Philosopher Michael Tooley developed a thought experiment to try to show that potential personhood ought not count. This is the thought experiment:
Imagine that we have a newborn kitten that we can inject with a special chemical which would initiate a causal process that would lead to it eventually developing into a cat possessing all the psychological capabilities that are characteristic of adult human persons.’
(1972, ‘Abortion and Infanticide’, Philosophy and Public Affairs Vol 2 No 1: pp.37-65)
Tooley claims:
(i) Once injected there would be no morally significant difference between the cat that developed and a human person, and so we would have to ascribe a serious right to life to the cat, if we are to ascribe it to the human person.
(ii) It would not be seriously wrong to refrain from injecting the kitten with the special chemical (and even to kill it instead) – it does not currently have personhood potential.
Paraphrase: The fact that one could transform a kitten into a being which would develop the properties required for a serious right to life, does not mean the kitten has a serious right to life even before it has been injected. It is not seriously wrong to refrain from initiating this causal process. Nor is it seriously wrong to interfere with it to prevent the development of the properties in question, including by killing it.

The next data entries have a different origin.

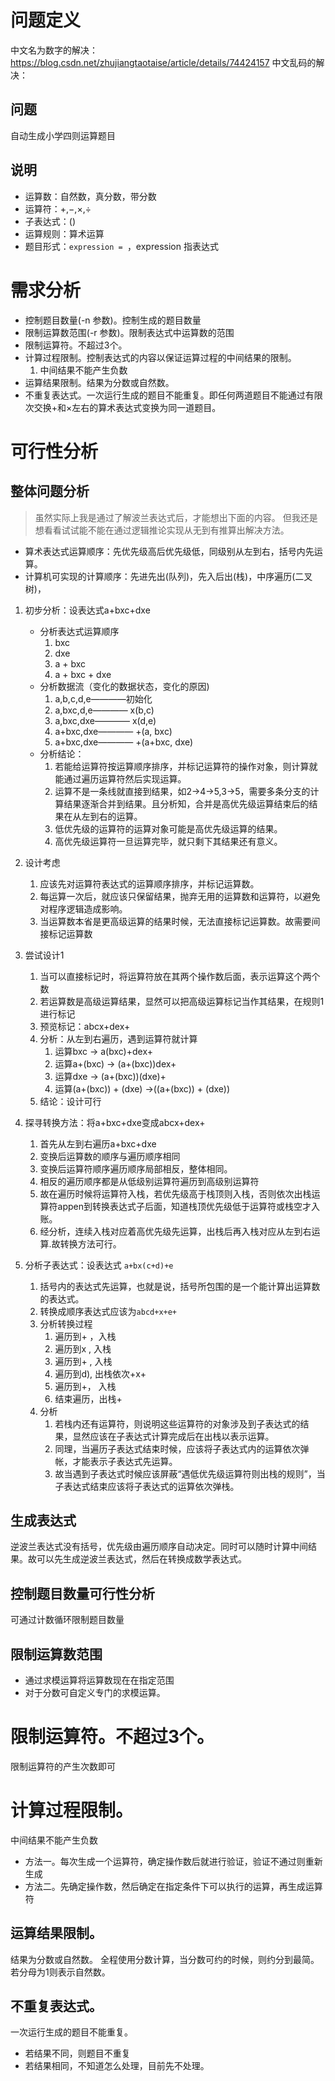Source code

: # 问题定义

中文名为数字的解决：https://blog.csdn.net/zhujiangtaotaise/article/details/74424157
中文乱码的解决：

## 问题 
自动生成小学四则运算题目
## 说明
+ 运算数：自然数，真分数，带分数
+ 运算符：+,−,×,÷
+ 子表达式：()
+ 运算规则：算术运算
+ 题目形式：`expression = `，expression 指表达式

# 需求分析

+ 控制题目数量(-n 参数)。控制生成的题目数量
+ 限制运算数范围(-r 参数)。限制表达式中运算数的范围
+ 限制运算符。不超过3个。
+ 计算过程限制。控制表达式的内容以保证运算过程的中间结果的限制。
    1. 中间结果不能产生负数
+ 运算结果限制。结果为分数或自然数。
+ 不重复表达式。一次运行生成的题目不能重复。即任何两道题目不能通过有限次交换+和×左右的算术表达式变换为同一道题目。


# 可行性分析
## 整体问题分析
>虽然实际上我是通过了解波兰表达式后，才能想出下面的内容。
>但我还是想看看试试能不能在通过逻辑推论实现从无到有推算出解决方法。
  + 算术表达式运算顺序：先优先级高后优先级低，同级别从左到右，括号内先运算。
  + 计算机可实现的计算顺序：先进先出(队列)，先入后出(栈)，中序遍历(二叉树)，
1. 初步分析：设表达式a+bxc+dxe
    + 分析表达式运算顺序
        1. bxc
        2. dxe
        3. a + bxc
        4. a + bxc + dxe
    + 分析数据流（变化的数据状态，变化的原因)
        1. a,b,c,d,e————初始化
        2. a,bxc,d,e———— x(b,c)
        3. a,bxc,dxe———— x(d,e)
        4. a+bxc,dxe———— +(a, bxc)
        5. a+bxc,dxe———— +(a+bxc, dxe)
    + 分析结论：
        1. 若能给运算符按运算顺序排序，并标记运算符的操作对象，则计算就能通过遍历运算符然后实现运算。
        2. 运算不是一条线就直接到结果，如2->4->5,3->5，需要多条分支的计算结果逐渐合并到结果。且分析知，合并是高优先级运算结束后的结果在从左到右的运算。
        3. 低优先级的运算符的运算对象可能是高优先级运算的结果。
        4. 高优先级运算符一旦运算完毕，就只剩下其结果还有意义。
2. 设计考虑
    1. 应该先对运算符表达式的运算顺序排序，并标记运算数。
    2. 每运算一次后，就应该只保留结果，抛弃无用的运算数和运算符，以避免对程序逻辑造成影响。
    3. 当运算数本省是更高级运算的结果时候，无法直接标记运算数。故需要间接标记运算数
3. 尝试设计1
    1. 当可以直接标记时，将运算符放在其两个操作数后面，表示运算这个两个数
    2. 若运算数是高级运算结果，显然可以把高级运算标记当作其结果，在规则1进行标记
    3. 预览标记：abcx+dex+
    4. 分析：从左到右遍历，遇到运算符就计算
        1. 运算bxc -> a(bxc)+dex+
        2. 运算a+(bxc) -> (a+(bxc))dex+
        3. 运算dxe -> (a+(bxc))(dxe)+
        4. 运算(a+(bxc)) + (dxe) ->((a+(bxc)) + (dxe))
    5. 结论：设计可行

4. 探寻转换方法：将a+bxc+dxe变成abcx+dex+
    1. 首先从左到右遍历a+bxc+dxe
    2. 变换后运算数的顺序与遍历顺序相同
    2. 变换后运算符顺序遍历顺序局部相反，整体相同。
    3. 相反的遍历顺序都是从低级别运算符遍历到高级别运算符
    4. 故在遍历时候将运算符入栈，若优先级高于栈顶则入栈，否则依次出栈运算符appen到转换表达式子后面，知道栈顶优先级低于运算符或栈空才入账。
    5. 经分析，连续入栈对应着高优先级先运算，出栈后再入栈对应从左到右运算.故转换方法可行。
5. 分析子表达式：设表达式 `a+bx(c+d)+e`
    1. 括号内的表达式先运算，也就是说，括号所包围的是一个能计算出运算数的表达式。
    2. 转换成顺序表达式应该为`abcd+x+e+`
    3. 分析转换过程
        1. 遍历到+ ，入栈
        2. 遍历到x , 入栈
        3. 遍历到+ , 入栈
        4. 遍历到d), 出栈依次+x+
        5. 遍历到+， 入栈
        6. 结束遍历，出栈+
    4. 分析
        1. 若栈内还有运算符，则说明这些运算符的对象涉及到子表达式的结果，显然应该在子表达式计算完成后在出栈以表示运算。
        2. 同理，当遍历子表达式结束时候，应该将子表达式内的运算依次弹帐，才能表示子表达式先运算。
        3. 故当遇到子表达式时候应该屏蔽“遇低优先级运算符则出栈的规则”，当子表达式结束应该将子表达式的运算依次弹栈。

## 生成表达式
逆波兰表达式没有括号，优先级由遍历顺序自动决定。同时可以随时计算中间结果。故可以先生成逆波兰表达式，然后在转换成数学表达式。

## 控制题目数量可行性分析
可通过计数循环限制题目数量

## 限制运算数范围
+ 通过求模运算将运算数现在在指定范围
+ 对于分数可自定义专门的求模运算。

# 限制运算符。不超过3个。
限制运算符的产生次数即可

# 计算过程限制。
中间结果不能产生负数
+ 方法一。每次生成一个运算符，确定操作数后就进行验证，验证不通过则重新生成
+ 方法二。先确定操作数，然后确定在指定条件下可以执行的运算，再生成运算符

## 运算结果限制。
结果为分数或自然数。
全程使用分数计算，当分数可约的时候，则约分到最简。若分母为1则表示自然数。

## 不重复表达式。
一次运行生成的题目不能重复。
+ 若结果不同，则题目不重复
+ 若结果相同，不知道怎么处理，目前先不处理。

By analogy it would not be wrong to kill a human fetus. The potentialities are the same. Both are potential persons. The only difference is that the human fetus had potentiality from the beginning of its development, while the kitten has it only from the time it was injected.
Questions:
(i) What do you think of this thought experiment?
(ii) Do you agree that the kitten is a potential person in the same way as a fetus is a potential person?
(iii) Tooley says that to defend the potentiality principle would require us to say that in a world in which kittens could be injected to become rational animals, it would be seriously wrong to kill kittens. He doesn’t think there is much to be said for that view. Do you agree?